I've been reading other people's lovely 2000s retrospectives instead, happy that some people can do this right. A lot of them are fairly personal, even if they are on blogs focussed on reading or writing or whatever (my interests are pretty narrow in scope). Which only makes sense--ten years is a huge meaningful block in anyone's life, and it's hard not to get emotional thinking of what's been wrought in that time, even if a lot of good books got read in there, too.

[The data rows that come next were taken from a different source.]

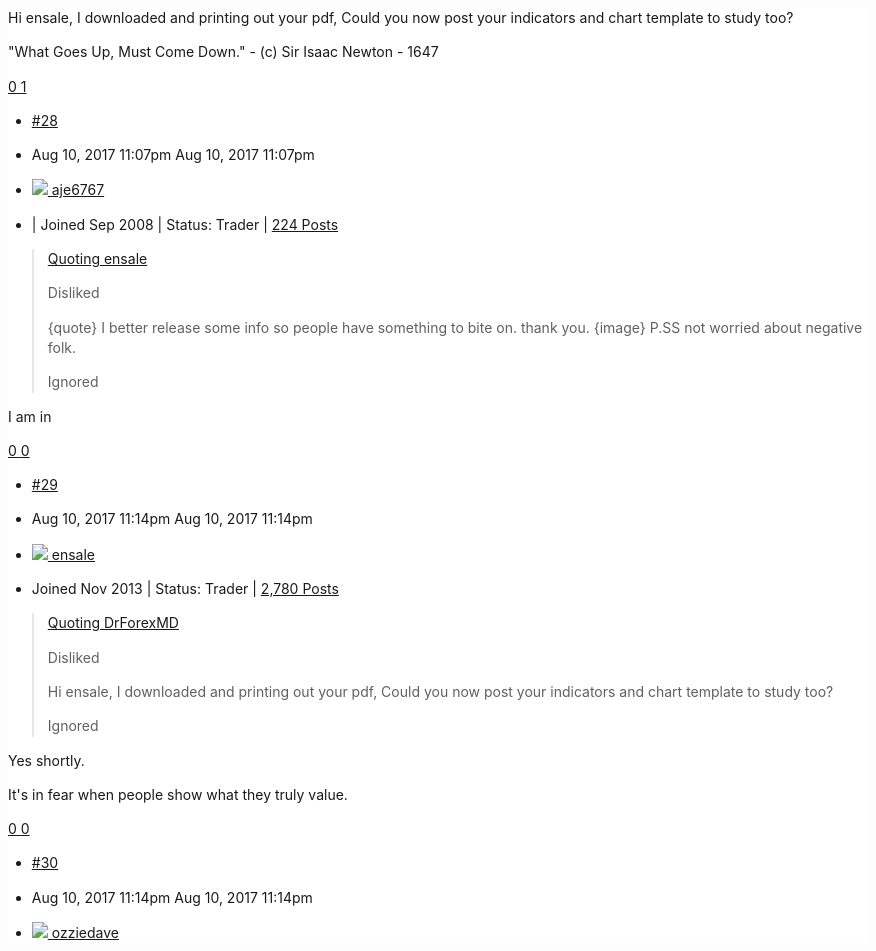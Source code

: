 Hi ensale, I downloaded and printing out your pdf, Could you now post your indicators and chart template to study too? 

"What Goes Up, Must Come Down." - (c) Sir Isaac Newton - 1647

[0 ](javascript:void\(0\);) [1 ](javascript:void\(0\);)

  * [#28](/thread/post/10176594#post10176594 "Post Permalink")

  * Aug 10, 2017 11:07pm  Aug 10, 2017 11:07pm 

  * [![](https://assets.faireconomy.media/nfs/customavatars/thumbs/medium/avatar80518_3.gif) aje6767](aje6767)

  * | Joined Sep 2008  | Status: Trader | [224 Posts](/search?do=process&provider=Member&searchuser=80518)

> [Quoting ensale](/thread/post/10176479#post10176479 "View Quoted Post")
> 
> Disliked
> 
> {quote} I better release some info so people have something to bite on. thank you. {image} P.SS not worried about negative folk.
> 
> Ignored

I am in 

[0 ](javascript:void\(0\);) [0 ](javascript:void\(0\);)

  * [#29](/thread/post/10176642#post10176642 "Post Permalink")

  * Aug 10, 2017 11:14pm  Aug 10, 2017 11:14pm 

  * [![](https://assets.faireconomy.media/nfs/customavatars/thumbs/medium/avatar355732_1.gif) ensale](ensale)

  * Joined Nov 2013 | Status: Trader | [2,780 Posts](/search?do=process&provider=Member&searchuser=355732)

> [Quoting DrForexMD](/thread/post/10176579#post10176579 "View Quoted Post")
> 
> Disliked
> 
> Hi ensale, I downloaded and printing out your pdf, Could you now post your indicators and chart template to study too?
> 
> Ignored

Yes shortly. 

It's in fear when people show what they truly value.

[0 ](javascript:void\(0\);) [0 ](javascript:void\(0\);)

  * [#30](/thread/post/10176644#post10176644 "Post Permalink")

  * Aug 10, 2017 11:14pm  Aug 10, 2017 11:14pm 

  * [![](https://assets.faireconomy.media/nfs/customavatars/thumbs/medium/avatar39068_4.gif) ozziedave](ozziedave)
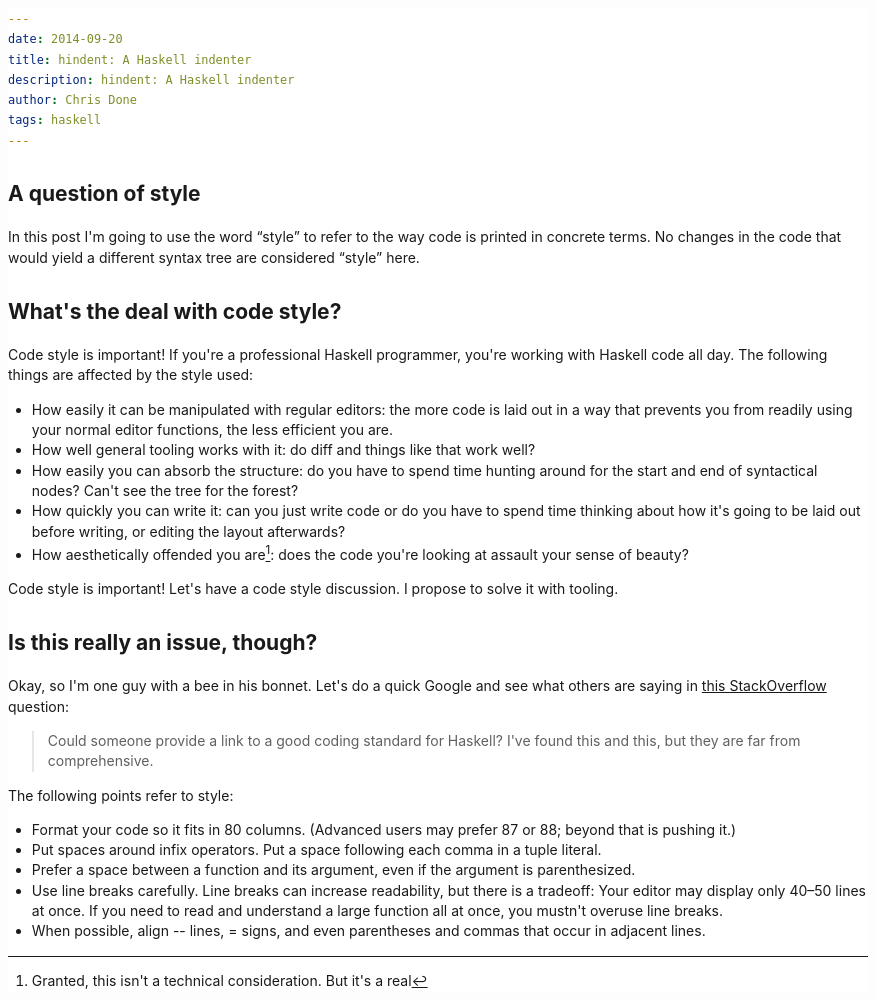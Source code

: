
 ```yaml
---
date: 2014-09-20
title: hindent: A Haskell indenter
description: hindent: A Haskell indenter
author: Chris Done
tags: haskell
---
```


## A question of style

In this post I'm going to use the word “style” to refer to the way
code is printed in concrete terms. No changes in the code that would
yield a different syntax tree are considered “style” here.

## What's the deal with code style?

Code style is important! If you're a professional Haskell programmer,
you're working with Haskell code all day. The following things are
affected by the style used:

* How easily it can be manipulated with regular editors: the more code
  is laid out in a way that prevents you from readily using your
  normal editor functions, the less efficient you are.
* How well general tooling works with it: do diff and things like that
  work well?
* How easily you can absorb the structure: do you have to spend time
  hunting around for the start and end of syntactical nodes? Can't see
  the tree for the forest?
* How quickly you can write it: can you just write code or do you have
  to spend time thinking about how it's going to be laid out before
  writing, or editing the layout afterwards?
* How aesthetically offended you are[^1]: does the code you're looking
  at assault your sense of beauty?

Code style is important! Let's have a code style discussion. I propose
to solve it with tooling.

## Is this really an issue, though?

Okay, so I'm one guy with a bee in his bonnet. Let's do a quick Google
and see what
others are saying in
[this StackOverflow](http://stackoverflow.com/questions/1983047/good-haskell-coding-standards)
question:

> Could someone provide a link to a good coding standard for Haskell?
> I've found this and this, but they are far from comprehensive.

The following points refer to style:

* Format your code so it fits in 80 columns. (Advanced users may
  prefer 87 or 88; beyond that is pushing it.)
* Put spaces around infix operators. Put a space following each comma
  in a tuple literal.
* Prefer a space between a function and its argument, even if the
  argument is parenthesized.
* Use line breaks carefully. Line breaks can increase readability, but
  there is a tradeoff: Your editor may display only 40–50 lines at
  once. If you need to read and understand a large function all at
  once, you mustn't overuse line breaks.
* When possible, align -- lines, = signs, and even parentheses and
  commas that occur in adjacent lines.


[^1]: Granted, this isn't a technical consideration. But it's a real
[^2]: Both of these are referring to conventions other than simple
[^3]: I don't know lens's operators so that might not be real code, but the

Though I never particularly felt that the aughts had any kind of decadey tone, that might be because they were the first decade in which I was semi-functional in the world (there probably are people who are fully conscious agents in their own lives before they turn 21; to them I say, bravo). So to me the aughts are not just a decade where certain things happened--it's the decade when *everything* happened.

This was driven home to me last night when the party discussion turned to where we spent Y2K New Year's. I spent mine at the City of Hamilton's outdoor celebration, because the band featured wasHoneymoon Suite, which was a (semi-ironic) favourite band of mine and my friends. I was visiting my parents outside of Hamilton on break from my third year of university.

If present Rebecca could somehow go meet me in the past, my younger self would probably only say, "How did you get your hair like that?"

I had no idea then how my life would go, and no idea how I *wanted* it to go, so I really don't think I would have known how to ask a pertinent question. But I would have been really impressed with future self for getting my hair (mainly) under control.

And looking back, I still can't form a meaningful narrative looking at the decade as a whole. Having this blog, and doing some interviews and profiles when *Once* came out last year, really put this in perspective for me. I can make certain events and relationships seem to cohere into a logical arc by extracting them from the long silly series of events that is my life and putting them only in the context of each other.

But to me, and I think to most people in the process of living, there is no narrative--just the things that happened, and what we did about them. It's the act of writing (ah, this post has a point!) that creates a story, whether or not the events are true--the selection of what to leave in and what to omit, how to frame, what tone to take, whose point of view to honour. This blog in certain ways is the story of my life over the last 3 years, but it's highly biased since I do all the telling, and I leave most of what doesn't really pertain to reading and writing (usually) (for example, an edited version would include boring stuff like what I ate at every meal, dumb stuff like that time I got stuck in the back of the couch, and incriminating stuff like how I tried too hard to pet this cat that she went ballistic and tried to eat me).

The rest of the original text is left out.